Organizations can deploy a Machine Learning (ML) model based on the [statsmodels](https://www.statsmodels.org/stable/index.html) directly into Wallaroo through the following process.  This conversion process transforms the model into an open format that can be run across different frameworks at compiled C-language speeds.

This example provides the following:

* `train-statsmodel.ipynb`: A sample Jupyter Notebook that trains a sample model.  The model predicts how many bikes will be rented on each of the next 7 days, based on the previous 7 days' bike rentals, temperature, and wind speed.  Additional files to support this example are:
  * `day.csv`: Data used to train the sample `statsmodel` example.
  * `infer.py`: The inference script that is part of the `statsmodel`.
* `convert-statsmodel-tutorial.ipynb`: A sample Jupyter Notebook that demonstrates how to upload, convert, and deploy the `statsmodel` example into a Wallaroo instance.    Additional files to support this example are:
  * `bike_day_model.pkl`: A `statsmodel` ML model trained from the `train-statsmodel.ipynb` Notebook.

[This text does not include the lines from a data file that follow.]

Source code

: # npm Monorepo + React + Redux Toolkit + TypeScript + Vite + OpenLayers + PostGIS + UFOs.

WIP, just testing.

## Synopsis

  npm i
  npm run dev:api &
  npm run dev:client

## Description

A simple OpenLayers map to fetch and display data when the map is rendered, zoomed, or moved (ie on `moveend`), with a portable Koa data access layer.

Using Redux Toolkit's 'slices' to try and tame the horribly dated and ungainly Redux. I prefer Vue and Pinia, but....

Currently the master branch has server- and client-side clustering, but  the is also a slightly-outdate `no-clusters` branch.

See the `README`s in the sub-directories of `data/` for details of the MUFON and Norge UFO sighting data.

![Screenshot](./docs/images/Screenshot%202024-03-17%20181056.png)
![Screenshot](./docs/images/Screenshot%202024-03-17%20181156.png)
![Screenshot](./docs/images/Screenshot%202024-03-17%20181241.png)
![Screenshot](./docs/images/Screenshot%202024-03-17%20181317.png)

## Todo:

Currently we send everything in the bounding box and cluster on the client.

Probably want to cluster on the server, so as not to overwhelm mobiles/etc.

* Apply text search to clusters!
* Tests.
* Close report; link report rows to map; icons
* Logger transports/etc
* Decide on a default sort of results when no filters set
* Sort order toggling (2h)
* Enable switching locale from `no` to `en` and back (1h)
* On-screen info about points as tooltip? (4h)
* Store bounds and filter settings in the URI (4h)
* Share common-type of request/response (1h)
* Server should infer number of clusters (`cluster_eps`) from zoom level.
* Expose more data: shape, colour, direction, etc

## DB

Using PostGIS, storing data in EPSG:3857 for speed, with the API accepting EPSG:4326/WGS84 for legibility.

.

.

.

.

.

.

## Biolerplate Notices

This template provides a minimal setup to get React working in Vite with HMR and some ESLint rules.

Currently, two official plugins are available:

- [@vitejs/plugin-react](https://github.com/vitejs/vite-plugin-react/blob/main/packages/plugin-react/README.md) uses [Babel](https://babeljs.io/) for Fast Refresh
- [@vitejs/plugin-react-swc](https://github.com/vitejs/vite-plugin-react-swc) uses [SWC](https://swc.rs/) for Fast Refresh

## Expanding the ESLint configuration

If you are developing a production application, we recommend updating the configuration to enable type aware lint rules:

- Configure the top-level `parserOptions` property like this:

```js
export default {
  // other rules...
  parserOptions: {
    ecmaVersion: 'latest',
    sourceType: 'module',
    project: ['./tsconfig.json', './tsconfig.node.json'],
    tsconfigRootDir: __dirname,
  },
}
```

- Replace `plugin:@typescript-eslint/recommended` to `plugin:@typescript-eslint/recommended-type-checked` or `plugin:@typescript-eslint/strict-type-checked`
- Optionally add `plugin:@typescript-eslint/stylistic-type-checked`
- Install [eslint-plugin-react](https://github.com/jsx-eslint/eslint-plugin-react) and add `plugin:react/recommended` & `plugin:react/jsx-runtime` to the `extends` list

    **IMPORTANT NOTE:** The `statsmodel` ML model is composed of two parts that are contained in the .pkl file:

    * The pickled Python runtime expects a dictionary with two keys: `model` and `script`:

      * `model`—the pickled model, which will be automatically loaded into the python runtime with the name 'model'
      * `script`—the text of the python script to be run, in a format similar to the existing python script steps (i.e. defining a wallaroo_json method which operates on the data).  In this case, the file `infer.py` is the script used.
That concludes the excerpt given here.